About this exercise ::
When a line in the entries contains the word "Ensure", copy that line in full.

Records ::
++++

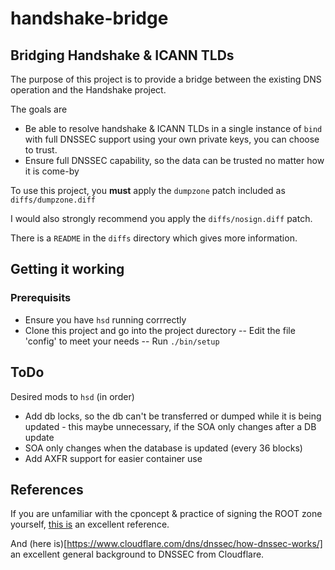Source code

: # handshake-bridge
## Bridging Handshake &amp; ICANN TLDs

The purpose of this project is to provide a bridge between the existing DNS operation and the Handshake project.

The goals are
- Be able to resolve handshake & ICANN TLDs in a single instance of `bind` with full DNSSEC support using your own private keys, you can choose to trust.
- Ensure full DNSSEC capability, so the data can be trusted no matter how it is come-by

To use this project, you **must** apply the `dumpzone` patch included as `diffs/dumpzone.diff`

I would also strongly recommend you apply the `diffs/nosign.diff` patch.

There is a `README` in the `diffs` directory which gives more information.



## Getting it working

### Prerequisits

- Ensure you have `hsd` running corrrectly
- Clone this project and go into the project durectory
-- Edit the file 'config' to meet your needs
-- Run `./bin/setup`


## ToDo

Desired mods to `hsd` (in order)

- Add db locks, so the db can't be transferred or dumped while it is being updated - this maybe unnecessary,
if the SOA only changes after a DB update
- SOA only changes when the database is updated (every 36 blocks)
- Add AXFR support for easier container use


## References

If you are unfamiliar with the cponcept & practice of signing the ROOT zone yourself, 
[this is](https://dnsworkshop.de/local-augmented-root-zone.html) an excellent reference.

And (here is)[https://www.cloudflare.com/dns/dnssec/how-dnssec-works/] an excellent
general background to DNSSEC from Cloudflare.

++++

Result of the task ::
- Ensure full DNSSEC capability, so the data can be trusted no matter how it is come-by
- Ensure you have `hsd` running corrrectly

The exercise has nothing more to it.